Presente no lançamento, o Afrolink junta-se aos avós, pais, filhos e netos que, na tarde de 5 de Junho, conciliam agendas para conhecer a história de Dona Aldina.

Dupla de fantoches para animar a história

À espera, vários exemplares de “Soya di Tataluga ku Tluki-Sun-Dêsu” ou, na versão portuguesa, “Estória da Tartaruga e do Tluqui Sum Deçu”, dão as boas-vindas, vendidos dentro de saquinhos de organza e pano africano.

O ‘embrulho’ especial serve não apenas para conservar bem as páginas, mas para evitar que os dois fantoches que as acompanham se percam.
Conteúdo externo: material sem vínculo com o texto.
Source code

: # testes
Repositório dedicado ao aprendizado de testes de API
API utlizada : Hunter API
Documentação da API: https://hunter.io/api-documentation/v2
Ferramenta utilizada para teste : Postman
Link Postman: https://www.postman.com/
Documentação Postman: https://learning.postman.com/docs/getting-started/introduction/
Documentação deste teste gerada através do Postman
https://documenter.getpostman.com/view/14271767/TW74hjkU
Afinal, foram costurados à medida dos dois personagens do conto – uma tartaruga e um pássaro –, para trazer uma animação extra ao livro.

É exactamente isso que demonstra a encenação produzida por Diana, estudante da ACT- Escola de Atores, e Otília de Sousa, responsável pela elaboração dos fantoches e co-fundadora da Mén Non, associação criada em 2009.
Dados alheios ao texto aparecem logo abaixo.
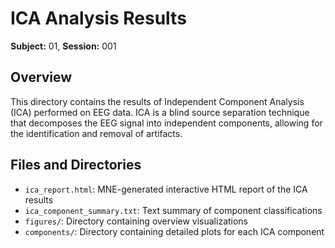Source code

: # ICA Analysis Results

**Subject:** 01, **Session:** 001

## Overview

This directory contains the results of Independent Component Analysis (ICA) performed on EEG data.
ICA is a blind source separation technique that decomposes the EEG signal into independent components,
allowing for the identification and removal of artifacts.

## Files and Directories

- `ica_report.html`: MNE-generated interactive HTML report of the ICA results
- `ica_component_summary.txt`: Text summary of component classifications
- `figures/`: Directory containing overview visualizations
- `components/`: Directory containing detailed plots for each ICA component

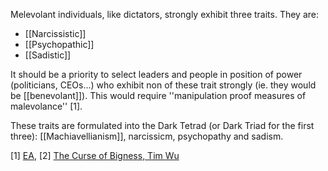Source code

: Melevolant individuals, like dictators, strongly exhibit three traits. They are:
- [[Narcissistic]]
- [[Psychopathic]]
- [[Sadistic]]

It should be a priority to select leaders and people in position of power (politicians, CEOs...) who exhibit non of these trait strongly (ie. they would be [[benevolant]]). This would require ''manipulation proof measures of malevolance'' [1].

These traits are formulated into the Dark Tetrad (or Dark Triad for the first three): [[Machiavellianism]], narcissicm, psychopathy and sadism.



[1]  [EA](https://forum.effectivealtruism.org/posts/LpkXtFXdsRd4rG8Kb/reducing-long-term-risks-from-malevolent-actors),
[2]  [The Curse of Bigness, Tim Wu](https://www.goodreads.com/book/show/40081165-the-curse-of-bigness?ac=1&from_search=true&qid=K2LUlZDBWy&rank=1)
Cada uma com o seu boneco, devidamente encaixado nos dedos, Diana e Otília mostram como os fantoches podem ajudar a contar a história. O efeito de entretenimento comprava-se pela atenção das crianças: de frente para a representação, sentadas sobre um pano africano estendido no chão, ouvem o conto atentamente, narrado pela voz de Dona Aldina.

Sob o espírito de comunidade e entre comunidades

Publicado em português e crioulo forro – sem que uma língua seja a tradução da outra –, o livro narra a história de uma tartaruga sem asas para voar, e do pássaro Tluki Sum Deçu. Uma dupla que ensina, na leitura de Dona Aldina, que “não devemos ser mal-agradecidos”, e que “uma mão lava a outra, para que as duas fiquem limpas”.
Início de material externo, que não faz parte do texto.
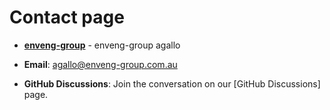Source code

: # Contact page

- **[enveng-group](https://github.com/enveng-group)** - enveng-group agallo

- **Email**: [agallo@enveng-group.com.au](mailto:agallo@enveng-group.com.au)

- **GitHub Discussions**: Join the conversation on our [GitHub Discussions] page.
A associada mais antiga da Mén Non defende que o livro é uma forma de criar uma ligação, “uma hora em que as pessoas se juntam, conversam sobre coisas e contam histórias”, contribuindo para preservar um espaço de encontro dentro da família, que descreve como “célula mais pequena de uma sociedade”.

Esse é também o entendimento de Ernestina Sousa, outra associada da Mén Non, que fez questão de marcar presença no lançamento de “Estória da Tartaruga e do Tluqui Sum Deçu”, acompanhada do marido e dos dois filhos, que têm um e quatro anos de idade.

Ernestina refere ainda a vontade de incutir em casa o gosto pela leitura de contos tradicionais de São Tomé e Príncipe, o país onde nasceu, hábito que vê como uma via para a aprendizagem de expressões da língua nacional.

“Estes eventos são sempre uma oportunidade para eles estarem em contacto mais directo, com a nossa história, e para conseguirem ver alguma semelhança, relativamente a outras crianças que possam encontrar aqui”, acrescenta a santomense.

No final da apresentação, batem-se palmas, que ecoam sob o “espírito de comunidade e entre comunidades” descrito no livro que Dona Aldina autografa, e que reflecte o legado das mulheres Mén Non. Aqui orientado para recuperar “referências culturais”, perpetuar a tradição oral e promover o património linguístico de S. Tomé e Príncipe.